§ Records from a dataset
↓
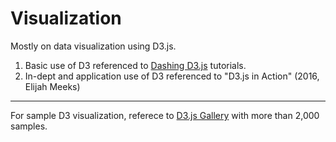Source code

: # Visualization
Mostly on data visualization using D3.js.  
1. Basic use of D3 referenced to [Dashing D3.js](https://www.dashingd3js.com) tutorials.  
2. In-dept and application use of D3 referenced to "D3.js in Action" (2016, Elijah Meeks)

___
For sample D3 visualization, referece to [D3.js Gallery](http://christopheviau.com/d3list/gallery.html) with more than 2,000 samples.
↑
§ What to work on
Only the lines above that hold "referenced" are wanted. Show every one of them.

§ Exercise solution
1. Basic use of D3 referenced to [Dashing D3.js](https://www.dashingd3js.com) tutorials.  
2. In-dept and application use of D3 referenced to "D3.js in Action" (2016, Elijah Meeks)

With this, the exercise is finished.